A partir de aquel momento, además, las cosas habían empezado a ponerse peligrosamente desagradables a los pies de la Roca.
Los vistas de la aduana miraban con recelo y mucha desconfianza a las mujeres que cruzaban desde La Línea y las examinaban de arriba abajo aunque tuvieran los papeles en regla. Las españolas empezaron a criticar a sus empleadores y a quejarse de que las hacían de menos, algo que era verdad y se convirtió en más frecuente de lo normal. Y todos, los de dentro y los de fuera, comenzaron a observarse de reojo por las calles de uno y otro lado en cada una de sus ciudades, como si temieran que, al cruzarse, alguno robase la cartera al vecino.

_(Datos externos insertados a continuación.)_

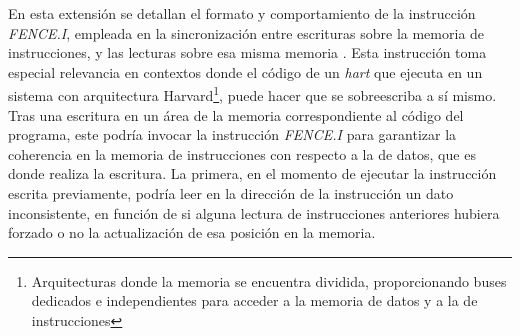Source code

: En esta extensión se detallan el formato y comportamiento de la instrucción \textit{FENCE.I}, empleada en la sincronización entre escrituras sobre la memoria de instrucciones, y las lecturas sobre esa misma memoria \cite{riscv-unpriv-isa-20250508-zifencei}.
Esta instrucción toma especial relevancia en contextos donde el código de un \textit{hart} que ejecuta en un sistema con arquitectura Harvard\footnote{Arquitecturas donde la memoria se encuentra dividida, proporcionando buses dedicados e independientes para acceder a la memoria de datos y a la de instrucciones}, puede hacer que se sobreescriba a sí mismo. Tras una escritura en un área de la memoria correspondiente al código del programa, este podría invocar la instrucción \textit{FENCE.I} para garantizar la coherencia en la memoria de instrucciones con respecto a la de datos, que es donde realiza la escritura. La primera, en el momento de ejecutar la instrucción escrita previamente, podría leer en la dirección de la instrucción un dato inconsistente, en función de si alguna lectura de instrucciones anteriores hubiera forzado o no la actualización de esa posición en la memoria.
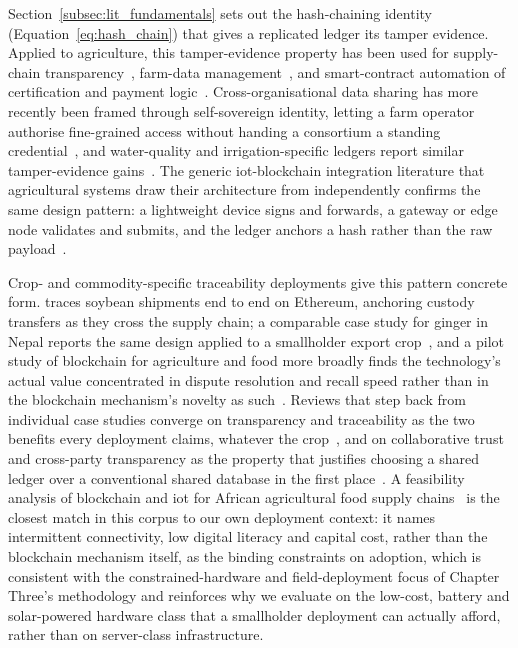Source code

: \documentclass[12pt,a4paper,oneside]{book}
\begin{document}
Section~\ref{subsec:lit_fundamentals} sets out the hash-chaining identity
(Equation~\ref{eq:hash_chain}) that gives a replicated ledger its tamper
evidence. Applied to agriculture, this tamper-evidence property has been
used for supply-chain
transparency~\cite{tian2016agri, kamilaris2019rise, oh2025foodsafety, galvez2018future, tian2017traceability, reyna2018blockchain, tian2017agri, anonndsupplychain}, farm-data
management~\cite{lin2018blockchain, ferrag2020security, haque2024scalable, zhang2019blockchain, ali2023farmDataTampering}, and smart-contract
automation of certification and payment
logic~\cite{rama2021systematic, patil2022blockchain, nguyen2022smartFarmingSC, tian2017agri}. Cross-organisational data
sharing has more recently been framed through self-sovereign identity,
letting a farm operator authorise fine-grained access without handing a
consortium a standing credential~\cite{amraouy2025ssi}, and water-quality
and irrigation-specific ledgers report similar tamper-evidence
gains~\cite{saito2025blockchainWaterQuality, arshad2022blockchainBenefits, ali2023farmDataTampering, rahman2019agriSecurity}. The generic \gls{iot}-blockchain integration
literature that agricultural systems draw their architecture from
independently confirms the same design pattern: a lightweight device signs
and forwards, a gateway or edge node validates and submits, and the ledger
anchors a hash rather than the raw
payload~\cite{dorri2017blockchain, nguyen2019blockchain, xu2020making, reyna2018blockchain, benedict2021decentralized}.

Crop- and commodity-specific traceability deployments give this pattern
concrete form. \textcite{salah2019blockchain} traces soybean shipments end
to end on Ethereum, anchoring custody transfers as they cross the supply
chain; a comparable case study for ginger in Nepal reports the same
design applied to a smallholder export
crop~\cite{anonndblockchainbased}, and a pilot study of blockchain for
agriculture and food more broadly finds the technology's actual value
concentrated in dispute resolution and recall speed rather than in the
blockchain mechanism's novelty as such~\cite{liu2021traceableSupply}.
Reviews that step back from individual case studies converge on
transparency and traceability as the two benefits every deployment claims,
whatever the crop~\cite{anonndblockchaintechnology2}, and on collaborative
trust and cross-party transparency as the property that justifies choosing
a shared ledger over a conventional shared database in the first
place~\cite{kumar2024collaborativenetworks}. A feasibility analysis of
blockchain and \gls{iot} for African agricultural food supply
chains~\cite{tang2024feasibility} is the closest match in this corpus to
our own deployment context: it names intermittent connectivity, low
digital literacy and capital cost, rather than the blockchain mechanism
itself, as the binding constraints on adoption, which is consistent with
the constrained-hardware and field-deployment focus of Chapter Three's
methodology and reinforces why we evaluate on the low-cost, battery and
solar-powered hardware class that a smallholder deployment can actually
afford, rather than on server-class infrastructure.
\end{document}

Unas semanas después de su despido ocurrió lo peor: Raimundo llegó a casa de noche con un tiro de fusil. Se lo había disparado alguien que sabía dónde se escondía gracias a la delación de un traidor, algún día averiguaría ella quién fue, vamos que lo haría. Le había dejado un agujero en el vientre que era un volcán de sangre, pero Mariquilla no pudo hacer nada por cerrárselo.
Murió en sus brazos y la dejó sola. Irremediablemente sola.
Menos mal que al año siguiente, a pesar de las nuevas dificultades, la vida se le enderezó un poco y consiguió encontrar empleo en el otro extremo de Gibraltar fregando los suelos de una de las casas nuevas que estaban camino del Faro. Era la de un señor judío muy educado llamado Abraham Cazes, que resultó ser médico y no la trataba como otros trataban a las demás españolas. Tan bien la trataba que hasta le facilitaba muchos de los medicamentos que Manuel necesitaba. Al menos, eso que salió ganando tras el disgusto de lo de las monjas.
Al cabo de dos décadas, en 1964, de aquella primera etapa de su actividad como matutera solo le quedaba el mote de la Búcara.
* * *
La historia del apodo de la Diezduros era más conocida en Ronda.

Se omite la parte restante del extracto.